Office of Undergraduate Education WSU Common Reading

Common Reading Program

Common Reading 2015/16 Announced

Just Mercy

WSU’s 2015-16 Common Reading book is Just Mercy: A Story of Justice and Redemption, by Bryan Stevenson.

Provost and Executive Vice President Daniel J. Bernardo announced his selection April 9, 2015, commenting he found the book to be “well written and authored by someone who will certainly continue to be a relevant figure in the social justice space for years to come.” The Common Reading Selection Committee had provided three books to the Provost for consideration, and extends thanks to all who submitted nominations.

Pullman students in first-year and other courses will use the Just Mercy throughout the coming academic year.  Topics from it are raised in classes, guest lectures, and outside programming to inspire academic discussions between and among students and faculty across the disciplines.

It is anticipated that copies of Just Mercy will be available by the end of spring semester 2015 to faculty who are considering using Just Mercy in their classes and programming for next year.  More information on how to request a copy will be announced shortly.

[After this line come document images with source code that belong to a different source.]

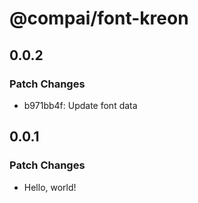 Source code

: # @compai/font-kreon

## 0.0.2

### Patch Changes

- b971bb4f: Update font data

## 0.0.1

### Patch Changes

- Hello, world!
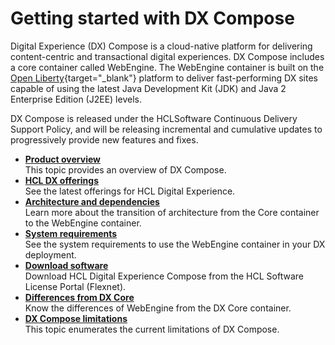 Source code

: # Getting started with DX Compose

Digital Experience (DX) Compose is a cloud-native platform for delivering content-centric and transactional digital experiences. DX Compose includes a core container called WebEngine. The WebEngine container is built on the [Open Liberty](https://openliberty.io/){target="_blank"} platform to deliver fast-performing DX sites capable of using the latest Java Development Kit (JDK) and Java 2 Enterprise Edition (J2EE) levels.

DX Compose is released under the HCLSoftware Continuous Delivery Support Policy, and will be releasing incremental and cumulative updates to progressively provide new features and fixes.

-   **[Product overview](product_overview/index.md)**  
This topic provides an overview of DX Compose.
-   **[HCL DX offerings](offerings.md)**  
See the latest offerings for HCL Digital Experience.
-   **[Architecture and dependencies](architecture_dependencies.md)**  
Learn more about the transition of architecture from the Core container to the WebEngine container.
-   **[System requirements](system_requirements.md)**  
See the system requirements to use the WebEngine container in your DX deployment.
-   **[Download software](download)**  
Download HCL Digital Experience Compose from the HCL Software License Portal (Flexnet).
-   **[Differences from DX Core](differences.md)**  
Know the differences of WebEngine from the DX Core container. 
-   **[DX Compose limitations](limitations.md)**  <br>
This topic enumerates the current limitations of DX Compose. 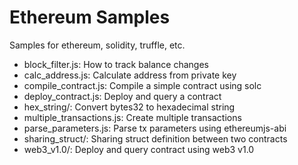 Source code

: # Ethereum Samples

Samples for ethereum, solidity, truffle, etc.

* block_filter.js: How to track balance changes
* calc_address.js: Calculate address from private key
* compile_contract.js: Compile a simple contract using solc
* deploy_contract.js: Deploy and query a contract
* hex_string/: Convert bytes32 to hexadecimal string
* multiple_transactions.js: Create multiple transactions
* parse_parameters.js: Parse tx parameters using ethereumjs-abi
* sharing_struct/: Sharing struct definition between two contracts
* web3_v1.0/: Deploy and query contract using web3 v1.0
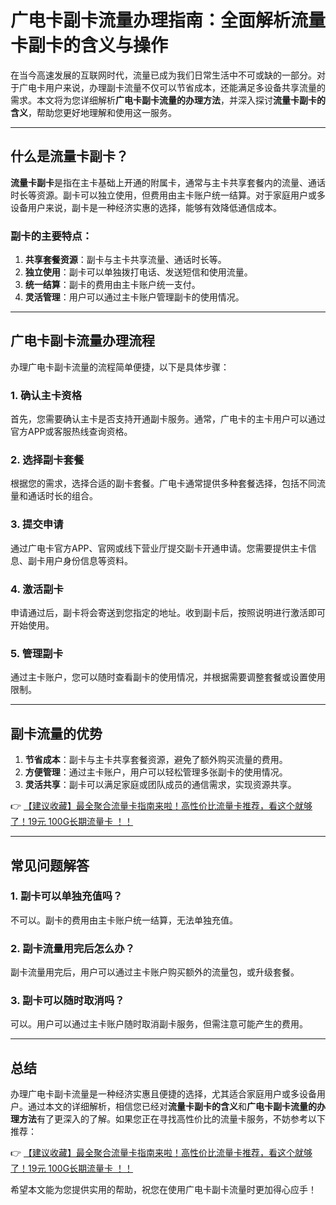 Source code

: # 广电卡副卡流量办理指南：全面解析流量卡副卡的含义与操作

在当今高速发展的互联网时代，流量已成为我们日常生活中不可或缺的一部分。对于广电卡用户来说，办理副卡流量不仅可以节省成本，还能满足多设备共享流量的需求。本文将为您详细解析**广电卡副卡流量的办理方法**，并深入探讨**流量卡副卡的含义**，帮助您更好地理解和使用这一服务。

---

## 什么是流量卡副卡？

**流量卡副卡**是指在主卡基础上开通的附属卡，通常与主卡共享套餐内的流量、通话时长等资源。副卡可以独立使用，但费用由主卡账户统一结算。对于家庭用户或多设备用户来说，副卡是一种经济实惠的选择，能够有效降低通信成本。

### 副卡的主要特点：
1. **共享套餐资源**：副卡与主卡共享流量、通话时长等。
2. **独立使用**：副卡可以单独拨打电话、发送短信和使用流量。
3. **统一结算**：副卡的费用由主卡账户统一支付。
4. **灵活管理**：用户可以通过主卡账户管理副卡的使用情况。

---

## 广电卡副卡流量办理流程

办理广电卡副卡流量的流程简单便捷，以下是具体步骤：

### 1. 确认主卡资格
首先，您需要确认主卡是否支持开通副卡服务。通常，广电卡的主卡用户可以通过官方APP或客服热线查询资格。

### 2. 选择副卡套餐
根据您的需求，选择合适的副卡套餐。广电卡通常提供多种套餐选择，包括不同流量和通话时长的组合。

### 3. 提交申请
通过广电卡官方APP、官网或线下营业厅提交副卡开通申请。您需要提供主卡信息、副卡用户身份信息等资料。

### 4. 激活副卡
申请通过后，副卡将会寄送到您指定的地址。收到副卡后，按照说明进行激活即可开始使用。

### 5. 管理副卡
通过主卡账户，您可以随时查看副卡的使用情况，并根据需要调整套餐或设置使用限制。

---

## 副卡流量的优势

1. **节省成本**：副卡与主卡共享套餐资源，避免了额外购买流量的费用。
2. **方便管理**：通过主卡账户，用户可以轻松管理多张副卡的使用情况。
3. **灵活共享**：副卡可以满足家庭或团队成员的通信需求，实现资源共享。

👉 [【建议收藏】最全聚合流量卡指南来啦！高性价比流量卡推荐，看这个就够了！19元 100G长期流量卡 ！！](https://bit.ly/Liuliangka)

---

## 常见问题解答

### 1. 副卡可以单独充值吗？
不可以。副卡的费用由主卡账户统一结算，无法单独充值。

### 2. 副卡流量用完后怎么办？
副卡流量用完后，用户可以通过主卡账户购买额外的流量包，或升级套餐。

### 3. 副卡可以随时取消吗？
可以。用户可以通过主卡账户随时取消副卡服务，但需注意可能产生的费用。

---

## 总结

办理广电卡副卡流量是一种经济实惠且便捷的选择，尤其适合家庭用户或多设备用户。通过本文的详细解析，相信您已经对**流量卡副卡的含义**和**广电卡副卡流量的办理方法**有了更深入的了解。如果您正在寻找高性价比的流量卡服务，不妨参考以下推荐：

👉 [【建议收藏】最全聚合流量卡指南来啦！高性价比流量卡推荐，看这个就够了！19元 100G长期流量卡 ！！](https://bit.ly/Liuliangka)

希望本文能为您提供实用的帮助，祝您在使用广电卡副卡流量时更加得心应手！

“We are all implicated when we allow other people to be mistreated. An absence of compassion can corrupt the decency of a community…I believe it’s necessary to recognize that we all need mercy, we all need justice, and – perhaps – we all need some measure of unmerited grace.” – Bryan Stevenson

 About the author and book

Published in October 2014 by Spiegel & Grau, an imprint of Random House, the book is nonfiction and written in first person by Stevenson. He is an attorney who, the book jacket says, has “won relief for dozens of condemned prisoners, argued five times before the U.S. Supreme Court, and won national acclaim for his work challenging bias against the poor and people of color.” He has argued cases to keep children our of adult jails and prisons. Many of his cases are profiled in Just Mercy. Stevenson has been has been described by South African social rights activist Desmond Tutu as “America’s young Nelson Mandela” and likened by author John Grisham to Atticus Finch, the heroic fictional lawyer in Harper Lee’s To Kill a Mockingbird classic American novel.

In Just Mercy, Stevenson calls for compassion in the pursuit of justice.  “My work with the poor and the incarcerated has persuaded me that the opposite of poverty is not wealth…[it] is justice,” he writes.

Just Mercy is the ninth Common Reading book in as many years on the Pullman campus.


 

 

What’s New?

WSU Common Reading Book for 2015-16 is Just Mercy by Bryan Stevenson
Selected from three titles nominated by the Common Reading Selection Committee, Provost and Executive Vice President Daniel J. Bernardo said this book “addresses the important social issue of criminal justice and its interaction with racial discrimination in our country.”

Check the Common Reading calendar often for upcoming faculty and guest expert presentations at Common Reading Tuesdays events, as well as a wide variety of programs related to topics in Just Mercy.


 


What is a Common Reading?

Topics from a single, carefully selected book for freshmen are featured in first-year and other classes in disciplines across the university, and in special events and presentations. Having a shared source for such topics provides a common ground for students and their professors, and stimulates discussions and learning.  The same topics also lend themselves to presentations in a lecture series, and to discussions between students and faculty within and beyond classrooms.